La transposition opérée par une loi du 22 décembre 2004 (Gesetz zur Einführung der Europäischen Gesellschaft, SEEG) ainsi qu'une loi sur la participation des salariés (Betiligungsgesetz, SEBG) répond à cette interogation.
Il faut savoir que le réglement européen sur la SE ne règle que certains domaines de la création et l'organisation de la SE. La structure des SE peuvent donc varier selon les États membres.
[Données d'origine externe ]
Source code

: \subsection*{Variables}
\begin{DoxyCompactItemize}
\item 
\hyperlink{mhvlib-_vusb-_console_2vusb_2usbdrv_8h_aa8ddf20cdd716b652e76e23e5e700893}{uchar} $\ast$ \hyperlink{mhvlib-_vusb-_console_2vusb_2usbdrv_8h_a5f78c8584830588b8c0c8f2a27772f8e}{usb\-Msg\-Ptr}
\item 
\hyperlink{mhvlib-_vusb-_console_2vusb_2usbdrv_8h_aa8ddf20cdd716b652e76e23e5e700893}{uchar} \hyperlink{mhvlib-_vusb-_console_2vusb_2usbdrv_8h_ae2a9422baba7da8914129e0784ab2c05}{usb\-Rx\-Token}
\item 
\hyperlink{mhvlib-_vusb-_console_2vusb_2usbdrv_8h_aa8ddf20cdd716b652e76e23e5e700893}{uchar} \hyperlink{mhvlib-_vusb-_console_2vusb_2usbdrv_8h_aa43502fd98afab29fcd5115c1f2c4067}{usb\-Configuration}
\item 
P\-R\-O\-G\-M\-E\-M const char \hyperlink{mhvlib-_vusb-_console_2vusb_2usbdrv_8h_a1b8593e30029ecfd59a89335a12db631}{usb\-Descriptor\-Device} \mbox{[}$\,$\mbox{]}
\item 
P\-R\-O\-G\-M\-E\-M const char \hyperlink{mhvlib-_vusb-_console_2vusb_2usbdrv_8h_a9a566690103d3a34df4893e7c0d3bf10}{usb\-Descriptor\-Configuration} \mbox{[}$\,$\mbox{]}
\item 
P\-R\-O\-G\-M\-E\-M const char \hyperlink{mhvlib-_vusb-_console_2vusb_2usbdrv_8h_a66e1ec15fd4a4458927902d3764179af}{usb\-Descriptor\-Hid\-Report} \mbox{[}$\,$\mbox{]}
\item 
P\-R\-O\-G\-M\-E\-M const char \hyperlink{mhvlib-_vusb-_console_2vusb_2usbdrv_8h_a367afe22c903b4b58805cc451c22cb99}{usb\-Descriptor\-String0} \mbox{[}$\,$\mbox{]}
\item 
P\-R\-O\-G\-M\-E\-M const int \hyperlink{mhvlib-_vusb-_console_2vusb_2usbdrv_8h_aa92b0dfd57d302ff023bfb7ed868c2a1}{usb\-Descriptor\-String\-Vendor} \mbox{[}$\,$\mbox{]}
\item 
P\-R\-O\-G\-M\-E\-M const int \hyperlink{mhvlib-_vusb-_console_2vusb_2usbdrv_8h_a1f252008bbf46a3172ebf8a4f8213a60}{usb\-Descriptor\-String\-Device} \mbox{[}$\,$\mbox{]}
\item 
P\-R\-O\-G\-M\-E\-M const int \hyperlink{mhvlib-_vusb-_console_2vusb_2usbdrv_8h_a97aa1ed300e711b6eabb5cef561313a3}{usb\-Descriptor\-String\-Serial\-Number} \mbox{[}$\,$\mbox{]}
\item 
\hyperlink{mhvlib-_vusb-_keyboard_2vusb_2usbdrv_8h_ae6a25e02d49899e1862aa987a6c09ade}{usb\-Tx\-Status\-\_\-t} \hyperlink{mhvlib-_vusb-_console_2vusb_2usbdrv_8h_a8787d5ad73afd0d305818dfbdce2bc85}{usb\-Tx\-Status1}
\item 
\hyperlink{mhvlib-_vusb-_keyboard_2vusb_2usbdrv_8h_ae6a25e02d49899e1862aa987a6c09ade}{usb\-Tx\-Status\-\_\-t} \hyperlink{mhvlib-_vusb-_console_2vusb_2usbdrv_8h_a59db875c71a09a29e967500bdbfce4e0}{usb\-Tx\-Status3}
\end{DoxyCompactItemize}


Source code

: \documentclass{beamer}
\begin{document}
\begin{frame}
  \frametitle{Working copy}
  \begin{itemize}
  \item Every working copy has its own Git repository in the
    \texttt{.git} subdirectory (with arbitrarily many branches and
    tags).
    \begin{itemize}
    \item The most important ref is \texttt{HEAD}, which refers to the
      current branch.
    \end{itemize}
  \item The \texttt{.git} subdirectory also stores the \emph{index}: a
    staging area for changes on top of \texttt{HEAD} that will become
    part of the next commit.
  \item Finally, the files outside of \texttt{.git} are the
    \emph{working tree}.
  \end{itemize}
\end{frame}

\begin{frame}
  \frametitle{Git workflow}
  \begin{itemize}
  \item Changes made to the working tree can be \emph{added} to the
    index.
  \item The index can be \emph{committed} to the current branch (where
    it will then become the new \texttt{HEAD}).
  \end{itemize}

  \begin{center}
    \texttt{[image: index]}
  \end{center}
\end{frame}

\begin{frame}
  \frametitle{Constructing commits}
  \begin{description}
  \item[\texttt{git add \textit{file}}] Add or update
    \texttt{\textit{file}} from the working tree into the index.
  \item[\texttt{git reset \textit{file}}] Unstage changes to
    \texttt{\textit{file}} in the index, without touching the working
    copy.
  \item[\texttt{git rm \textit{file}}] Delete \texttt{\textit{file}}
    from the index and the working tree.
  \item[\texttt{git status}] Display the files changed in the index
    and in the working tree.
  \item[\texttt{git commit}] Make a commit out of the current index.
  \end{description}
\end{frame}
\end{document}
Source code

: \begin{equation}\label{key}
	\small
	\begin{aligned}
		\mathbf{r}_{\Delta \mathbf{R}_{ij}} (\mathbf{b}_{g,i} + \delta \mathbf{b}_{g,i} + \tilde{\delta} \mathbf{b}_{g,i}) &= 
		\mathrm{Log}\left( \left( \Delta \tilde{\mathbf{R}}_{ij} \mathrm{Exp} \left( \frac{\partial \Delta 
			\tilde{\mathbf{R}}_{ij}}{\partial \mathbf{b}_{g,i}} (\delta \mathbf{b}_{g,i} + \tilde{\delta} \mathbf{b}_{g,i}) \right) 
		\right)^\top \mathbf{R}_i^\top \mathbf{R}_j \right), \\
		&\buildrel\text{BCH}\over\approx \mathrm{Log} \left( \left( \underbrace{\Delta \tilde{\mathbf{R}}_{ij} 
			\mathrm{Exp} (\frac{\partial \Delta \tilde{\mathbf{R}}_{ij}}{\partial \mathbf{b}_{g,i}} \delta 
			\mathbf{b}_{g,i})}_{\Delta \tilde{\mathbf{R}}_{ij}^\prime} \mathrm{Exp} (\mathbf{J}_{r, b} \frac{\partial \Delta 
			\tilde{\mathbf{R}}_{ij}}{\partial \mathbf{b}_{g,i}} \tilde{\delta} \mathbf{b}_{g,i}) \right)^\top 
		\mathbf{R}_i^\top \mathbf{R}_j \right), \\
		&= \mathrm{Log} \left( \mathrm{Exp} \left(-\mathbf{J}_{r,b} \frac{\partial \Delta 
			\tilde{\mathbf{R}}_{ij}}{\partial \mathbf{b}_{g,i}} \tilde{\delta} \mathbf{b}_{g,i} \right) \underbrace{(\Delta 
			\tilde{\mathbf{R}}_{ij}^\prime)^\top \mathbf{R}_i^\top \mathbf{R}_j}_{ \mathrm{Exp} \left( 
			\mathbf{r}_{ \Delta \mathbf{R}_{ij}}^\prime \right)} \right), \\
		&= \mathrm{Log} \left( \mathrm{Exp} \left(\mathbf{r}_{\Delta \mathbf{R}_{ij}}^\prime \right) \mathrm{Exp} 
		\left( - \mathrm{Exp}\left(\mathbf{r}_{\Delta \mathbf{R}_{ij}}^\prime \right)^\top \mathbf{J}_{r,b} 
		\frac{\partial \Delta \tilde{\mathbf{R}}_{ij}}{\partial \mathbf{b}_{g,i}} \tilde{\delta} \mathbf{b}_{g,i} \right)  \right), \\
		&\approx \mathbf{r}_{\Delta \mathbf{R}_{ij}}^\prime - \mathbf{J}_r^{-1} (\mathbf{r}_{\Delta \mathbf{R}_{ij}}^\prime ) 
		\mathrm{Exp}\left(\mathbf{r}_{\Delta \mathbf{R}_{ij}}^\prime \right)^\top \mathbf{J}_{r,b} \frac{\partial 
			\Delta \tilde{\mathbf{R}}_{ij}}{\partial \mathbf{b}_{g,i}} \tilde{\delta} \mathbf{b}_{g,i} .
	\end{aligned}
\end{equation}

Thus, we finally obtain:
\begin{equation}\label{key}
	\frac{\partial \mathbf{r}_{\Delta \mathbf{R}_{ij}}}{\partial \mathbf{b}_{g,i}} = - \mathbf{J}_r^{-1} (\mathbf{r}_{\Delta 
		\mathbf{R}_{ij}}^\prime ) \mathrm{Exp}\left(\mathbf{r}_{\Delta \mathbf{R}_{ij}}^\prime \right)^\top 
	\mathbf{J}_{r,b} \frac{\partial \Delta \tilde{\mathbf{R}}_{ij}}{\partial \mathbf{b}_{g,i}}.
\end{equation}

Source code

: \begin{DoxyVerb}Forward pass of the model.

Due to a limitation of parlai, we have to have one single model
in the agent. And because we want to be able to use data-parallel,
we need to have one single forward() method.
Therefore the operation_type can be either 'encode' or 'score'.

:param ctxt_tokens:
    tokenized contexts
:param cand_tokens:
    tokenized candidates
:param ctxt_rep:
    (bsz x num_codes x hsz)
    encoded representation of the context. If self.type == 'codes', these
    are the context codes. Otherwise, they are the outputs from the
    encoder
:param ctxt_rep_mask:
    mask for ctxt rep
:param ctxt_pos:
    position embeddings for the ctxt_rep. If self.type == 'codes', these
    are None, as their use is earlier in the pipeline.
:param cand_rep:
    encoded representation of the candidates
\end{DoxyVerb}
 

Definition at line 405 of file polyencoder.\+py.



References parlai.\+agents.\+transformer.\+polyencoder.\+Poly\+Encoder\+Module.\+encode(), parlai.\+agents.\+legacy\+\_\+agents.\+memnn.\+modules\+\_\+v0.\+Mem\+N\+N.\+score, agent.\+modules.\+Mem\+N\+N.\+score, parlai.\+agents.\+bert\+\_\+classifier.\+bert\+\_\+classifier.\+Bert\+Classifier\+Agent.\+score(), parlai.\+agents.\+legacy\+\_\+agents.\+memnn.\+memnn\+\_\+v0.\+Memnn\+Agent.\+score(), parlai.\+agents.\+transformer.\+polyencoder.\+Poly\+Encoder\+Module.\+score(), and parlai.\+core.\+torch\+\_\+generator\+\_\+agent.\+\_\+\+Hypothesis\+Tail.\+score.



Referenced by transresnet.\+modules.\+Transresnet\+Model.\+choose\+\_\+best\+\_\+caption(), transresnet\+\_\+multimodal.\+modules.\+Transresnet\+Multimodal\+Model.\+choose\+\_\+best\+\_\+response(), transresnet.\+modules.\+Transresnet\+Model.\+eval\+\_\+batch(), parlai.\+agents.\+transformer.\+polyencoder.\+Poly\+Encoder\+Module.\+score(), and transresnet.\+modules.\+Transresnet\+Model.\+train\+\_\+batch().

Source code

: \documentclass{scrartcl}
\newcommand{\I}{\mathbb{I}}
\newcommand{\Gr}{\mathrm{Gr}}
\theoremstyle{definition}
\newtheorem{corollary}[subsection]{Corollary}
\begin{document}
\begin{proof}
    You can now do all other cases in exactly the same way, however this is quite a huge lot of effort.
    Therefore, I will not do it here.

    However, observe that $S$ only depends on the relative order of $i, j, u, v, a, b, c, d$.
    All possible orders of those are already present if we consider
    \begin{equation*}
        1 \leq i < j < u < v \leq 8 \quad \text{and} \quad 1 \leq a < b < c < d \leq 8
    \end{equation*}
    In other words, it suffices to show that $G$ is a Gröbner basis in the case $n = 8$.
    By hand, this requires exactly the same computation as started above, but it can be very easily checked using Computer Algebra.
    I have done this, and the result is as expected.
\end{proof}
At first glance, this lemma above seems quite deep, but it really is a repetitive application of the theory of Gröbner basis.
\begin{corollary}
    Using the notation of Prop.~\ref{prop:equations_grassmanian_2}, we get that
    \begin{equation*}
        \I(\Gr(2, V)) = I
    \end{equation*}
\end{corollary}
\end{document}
Mais comme le réglement européen offre le choix entre une organisation selon le modèle moniste, ou selon le modèle dualiste, le législateur allemand ne peut pas interdire à une société cogérée, de prendre la forme d'une SE et d'opter pour une structure moniste. Dans ce cas, la cogestion ne peut plus s'exprimer au travers du conseil de surveillance, mais doit être ancrée au sein du nouveau conseil d'administration monolythe.
La loi allemande protège les droits acquis des salariés par le principe du avant/après (Vorher-Nacherprinzip). D'après ce principe, les droits de participation octroyés aux salariés avant la création de la SE, doivent subsister dans la SE, à moins que les représentants des salariés ne s'accordent avec la direction de l'entreprise au terme d'une négociation, à y renoncer.
Au cas où les négociations aboutissent à un résultat en dessous du status quo s'agissant des droits de participation, des mécanismes de protection sous formes de procédures d'adoption particulières sont prévus.
Dans l'hypothèse ou aucun accord n'est trouvé au terme de la négociation, dans le cadre d'une fusion transfrontalière d'entreprise, ce sont les droits de participation les plus étendus qui ont alors vocation à s'appliquer à toute l'entreprise.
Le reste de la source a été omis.